Ubuntu 9.10 Teil 4
Internet:

Sofern während der Installation eine Netzwerkkarte im System eingebunden wurde, steht das Internet zur Verfügung. Natürlich kann auch eine manuelle Internetverbindung eingerichtet werden. Standard-Browser ist der Mozilla Firefox in der Version 3.5.5.

Um sich bestimmte Inhalte anzeigen lassen zu können, sind einige so genannte "Plug-Ins" erforderlich, etwa der Flash-Player von Adobe, um sich Videos ansehen zu können.

Nach der Installation einiger Plug-Ins sind Videos bei "Youtube" auch kein Problem.

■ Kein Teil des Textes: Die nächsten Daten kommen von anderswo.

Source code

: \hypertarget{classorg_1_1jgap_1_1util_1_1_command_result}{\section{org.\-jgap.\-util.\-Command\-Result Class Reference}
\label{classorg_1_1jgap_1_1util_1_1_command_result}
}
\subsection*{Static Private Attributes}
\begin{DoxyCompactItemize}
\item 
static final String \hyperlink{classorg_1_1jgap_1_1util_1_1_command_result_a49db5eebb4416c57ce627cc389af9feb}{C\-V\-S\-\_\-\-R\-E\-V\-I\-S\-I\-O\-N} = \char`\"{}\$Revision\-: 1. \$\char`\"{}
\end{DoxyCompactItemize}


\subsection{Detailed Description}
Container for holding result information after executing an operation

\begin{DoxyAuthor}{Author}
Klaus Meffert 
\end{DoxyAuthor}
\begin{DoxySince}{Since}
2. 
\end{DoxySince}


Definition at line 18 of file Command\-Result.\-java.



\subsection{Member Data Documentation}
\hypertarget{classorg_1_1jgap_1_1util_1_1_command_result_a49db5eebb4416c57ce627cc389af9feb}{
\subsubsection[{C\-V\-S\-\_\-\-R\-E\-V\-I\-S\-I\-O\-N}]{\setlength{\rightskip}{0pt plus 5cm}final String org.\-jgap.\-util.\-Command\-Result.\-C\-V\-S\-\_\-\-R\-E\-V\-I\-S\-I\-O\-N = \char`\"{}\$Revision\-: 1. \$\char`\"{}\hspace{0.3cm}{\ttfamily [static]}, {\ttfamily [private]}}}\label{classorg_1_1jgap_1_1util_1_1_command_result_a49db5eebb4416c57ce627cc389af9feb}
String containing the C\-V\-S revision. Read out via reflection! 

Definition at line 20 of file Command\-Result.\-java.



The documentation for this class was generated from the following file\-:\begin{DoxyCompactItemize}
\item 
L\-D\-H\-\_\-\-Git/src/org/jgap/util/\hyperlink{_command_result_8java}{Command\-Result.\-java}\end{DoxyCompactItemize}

Leider ist es nicht möglich, den Firefox einfach so zu aktualisieren. Die Option "Firefox aktualisieren" steht nicht zur Verfügung. Aktualisierungen und Updates werden bei Linux-Versionen zentral vorgenommen und können nicht vom jeweiligen Programm aus durchgeführt werden.
Die Netzwerkanbindung:

Das "Netzwerk". Sofern sich mehrere Rechner in einem Netzwerk befinden, werden diese angezeigt. Hier etwa ein Windows 2003-Server und die "Arbeitsgruppe" "ZUHAUSE".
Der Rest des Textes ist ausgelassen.